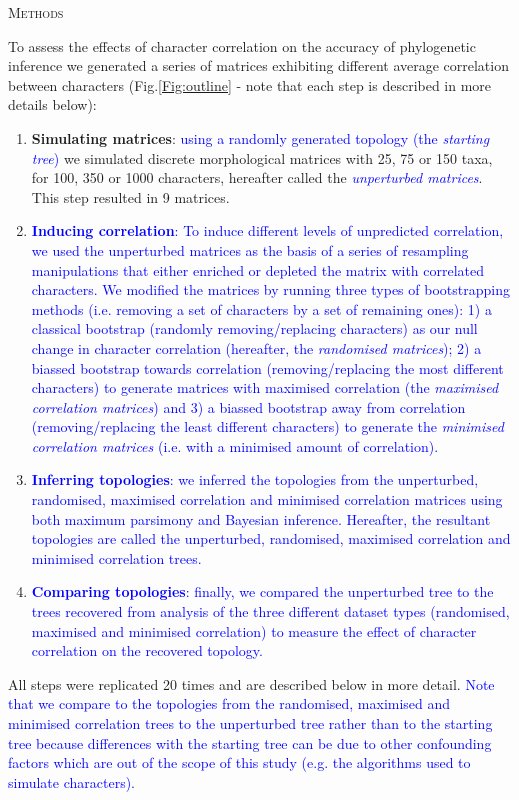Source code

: \documentclass[12pt,letterpaper]{article}
\renewcommand{\section}[1]{%
\bigskip
\begin{center}
\begin{Large}
\normalfont\scshape #1
\medskip
\end{Large}
\end{center}}
\begin{document}
\section{Methods}
To assess the effects of character correlation on the accuracy of phylogenetic inference we generated a series of matrices exhibiting different average correlation between characters (Fig.\ref{Fig:outline} - note that each step is described in more details below):
\begin{enumerate}
    \item \textbf{Simulating matrices}: \textcolor{blue}{using a randomly generated topology (the \textit{starting tree})} we simulated discrete morphological matrices with 25, 75 or 150 taxa, for 100, 350 or 1000 characters, hereafter called the \textcolor{blue}{\textit{unperturbed matrices}}.
    This step resulted in 9 matrices.

    \item \textcolor{blue}{\textbf{Inducing correlation}: To induce different levels of unpredicted correlation, we used the unperturbed matrices as the basis of a series of resampling manipulations that either enriched or depleted the matrix with correlated characters.
    We modified the matrices by running three types of bootstrapping methods (i.e. removing a set of characters by a set of remaining ones): 1) a classical bootstrap (randomly removing/replacing characters) as our null change in character correlation (hereafter, the \textit{randomised matrices}); 2) a biassed bootstrap towards correlation (removing/replacing the most different characters) to generate matrices with maximised correlation (the \textit{maximised correlation matrices}) and 3) a biassed bootstrap away from correlation (removing/replacing the least different characters) to generate the \textit{minimised correlation matrices} (i.e. with a minimised amount of correlation).}

    \item \textcolor{blue}{\textbf{Inferring topologies}: we inferred the topologies from the unperturbed, randomised, maximised correlation and minimised correlation matrices using both maximum parsimony and Bayesian inference. Hereafter, the resultant topologies are called the unperturbed, randomised, maximised correlation and minimised correlation trees.}

    \item \textcolor{blue}{\textbf{Comparing topologies}: finally, we compared the unperturbed tree to the trees recovered from analysis of the three different dataset types (randomised, maximised and minimised correlation) to measure the effect of character correlation on the recovered topology.}

\end{enumerate}
All steps were replicated 20 times and are described below in more detail.
\textcolor{blue}{Note that we compare to the topologies from the randomised, maximised and minimised correlation trees to the unperturbed tree rather than to the starting tree because differences with the starting tree can be due to other confounding factors which are out of the scope of this study (e.g. the algorithms used to simulate characters).}
\end{document}

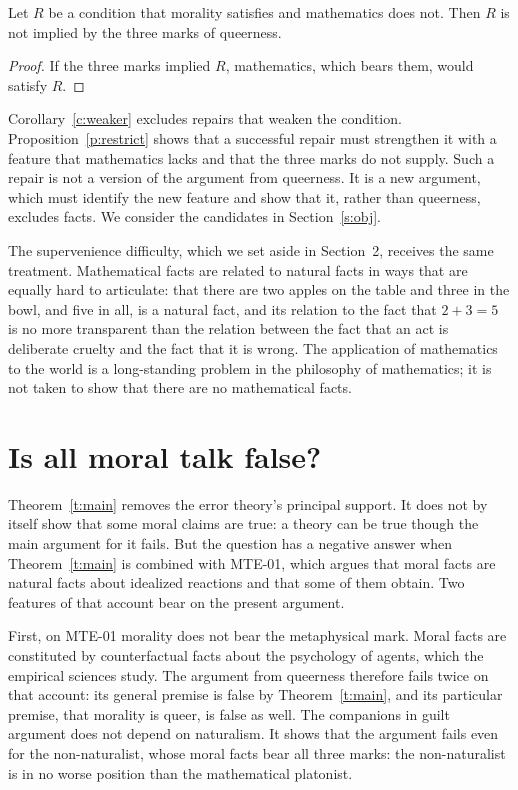 \documentclass{situationist-preprint}
\begin{document}
\begin{proposition}\label{p:restrict}
Let $R$ be a condition that morality satisfies and mathematics does not. Then $R$ is not implied by the three marks of queerness.
\end{proposition}

\begin{proof}
If the three marks implied $R$, mathematics, which bears them, would satisfy $R$.
\end{proof}

Corollary~\ref{c:weaker} excludes repairs that weaken the condition. Proposition~\ref{p:restrict} shows that a successful repair must strengthen it with a feature that mathematics lacks and that the three marks do not supply. Such a repair is not a version of the argument from queerness. It is a new argument, which must identify the new feature and show that it, rather than queerness, excludes facts. We consider the candidates in Section~\ref{s:obj}.

The supervenience difficulty, which we set aside in Section~2, receives the same treatment. Mathematical facts are related to natural facts in ways that are equally hard to articulate: that there are two apples on the table and three in the bowl, and five in all, is a natural fact, and its relation to the fact that $2 + 3 = 5$ is no more transparent than the relation between the fact that an act is deliberate cruelty and the fact that it is wrong. The application of mathematics to the world is a long-standing problem in the philosophy of mathematics; it is not taken to show that there are no mathematical facts.

\section{Is all moral talk false?}

Theorem~\ref{t:main} removes the error theory's principal support. It does not by itself show that some moral claims are true: a theory can be true though the main argument for it fails. But the question has a negative answer when Theorem~\ref{t:main} is combined with MTE-01, which argues that moral facts are natural facts about idealized reactions and that some of them obtain. Two features of that account bear on the present argument.

First, on MTE-01 morality does not bear the metaphysical mark. Moral facts are constituted by counterfactual facts about the psychology of agents, which the empirical sciences study. The argument from queerness therefore fails twice on that account: its general premise is false by Theorem~\ref{t:main}, and its particular premise, that morality is queer, is false as well. The companions in guilt argument does not depend on naturalism. It shows that the argument fails even for the non-naturalist, whose moral facts bear all three marks: the non-naturalist is in no worse position than the mathematical platonist.
\end{document}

» **Directions**: Without the images, write out each line of the data verbatim.

» **Answer to this exercise**:
Source code

: \documentclass[12pt,letterpaper]{article}
\renewcommand{\section}[1]{%
\bigskip
\begin{center}
\begin{Large}
\normalfont\scshape #1
\medskip
\end{Large}
\end{center}}
\begin{document}
\section{Methods}
To assess the effects of character correlation on the accuracy of phylogenetic inference we generated a series of matrices exhibiting different average correlation between characters (Fig.\ref{Fig:outline} - note that each step is described in more details below):
\begin{enumerate}
    \item \textbf{Simulating matrices}: \textcolor{blue}{using a randomly generated topology (the \textit{starting tree})} we simulated discrete morphological matrices with 25, 75 or 150 taxa, for 100, 350 or 1000 characters, hereafter called the \textcolor{blue}{\textit{unperturbed matrices}}.
    This step resulted in 9 matrices.

    \item \textcolor{blue}{\textbf{Inducing correlation}: To induce different levels of unpredicted correlation, we used the unperturbed matrices as the basis of a series of resampling manipulations that either enriched or depleted the matrix with correlated characters.
    We modified the matrices by running three types of bootstrapping methods (i.e. removing a set of characters by a set of remaining ones): 1) a classical bootstrap (randomly removing/replacing characters) as our null change in character correlation (hereafter, the \textit{randomised matrices}); 2) a biassed bootstrap towards correlation (removing/replacing the most different characters) to generate matrices with maximised correlation (the \textit{maximised correlation matrices}) and 3) a biassed bootstrap away from correlation (removing/replacing the least different characters) to generate the \textit{minimised correlation matrices} (i.e. with a minimised amount of correlation).}

    \item \textcolor{blue}{\textbf{Inferring topologies}: we inferred the topologies from the unperturbed, randomised, maximised correlation and minimised correlation matrices using both maximum parsimony and Bayesian inference. Hereafter, the resultant topologies are called the unperturbed, randomised, maximised correlation and minimised correlation trees.}

    \item \textcolor{blue}{\textbf{Comparing topologies}: finally, we compared the unperturbed tree to the trees recovered from analysis of the three different dataset types (randomised, maximised and minimised correlation) to measure the effect of character correlation on the recovered topology.}

\end{enumerate}
All steps were replicated 20 times and are described below in more detail.
\textcolor{blue}{Note that we compare to the topologies from the randomised, maximised and minimised correlation trees to the unperturbed tree rather than to the starting tree because differences with the starting tree can be due to other confounding factors which are out of the scope of this study (e.g. the algorithms used to simulate characters).}
\end{document}

 \documentclass{situationist-preprint}
\begin{document}
\begin{proposition}\label{p:restrict}
Let $R$ be a condition that morality satisfies and mathematics does not. Then $R$ is not implied by the three marks of queerness.
\end{proposition}

\begin{proof}
If the three marks implied $R$, mathematics, which bears them, would satisfy $R$.
\end{proof}

Corollary~\ref{c:weaker} excludes repairs that weaken the condition. Proposition~\ref{p:restrict} shows that a successful repair must strengthen it with a feature that mathematics lacks and that the three marks do not supply. Such a repair is not a version of the argument from queerness. It is a new argument, which must identify the new feature and show that it, rather than queerness, excludes facts. We consider the candidates in Section~\ref{s:obj}.

The supervenience difficulty, which we set aside in Section~2, receives the same treatment. Mathematical facts are related to natural facts in ways that are equally hard to articulate: that there are two apples on the table and three in the bowl, and five in all, is a natural fact, and its relation to the fact that $2 + 3 = 5$ is no more transparent than the relation between the fact that an act is deliberate cruelty and the fact that it is wrong. The application of mathematics to the world is a long-standing problem in the philosophy of mathematics; it is not taken to show that there are no mathematical facts.

\section{Is all moral talk false?}

Theorem~\ref{t:main} removes the error theory's principal support. It does not by itself show that some moral claims are true: a theory can be true though the main argument for it fails. But the question has a negative answer when Theorem~\ref{t:main} is combined with MTE-01, which argues that moral facts are natural facts about idealized reactions and that some of them obtain. Two features of that account bear on the present argument.

First, on MTE-01 morality does not bear the metaphysical mark. Moral facts are constituted by counterfactual facts about the psychology of agents, which the empirical sciences study. The argument from queerness therefore fails twice on that account: its general premise is false by Theorem~\ref{t:main}, and its particular premise, that morality is queer, is false as well. The companions in guilt argument does not depend on naturalism. It shows that the argument fails even for the non-naturalist, whose moral facts bear all three marks: the non-naturalist is in no worse position than the mathematical platonist.
\end{document}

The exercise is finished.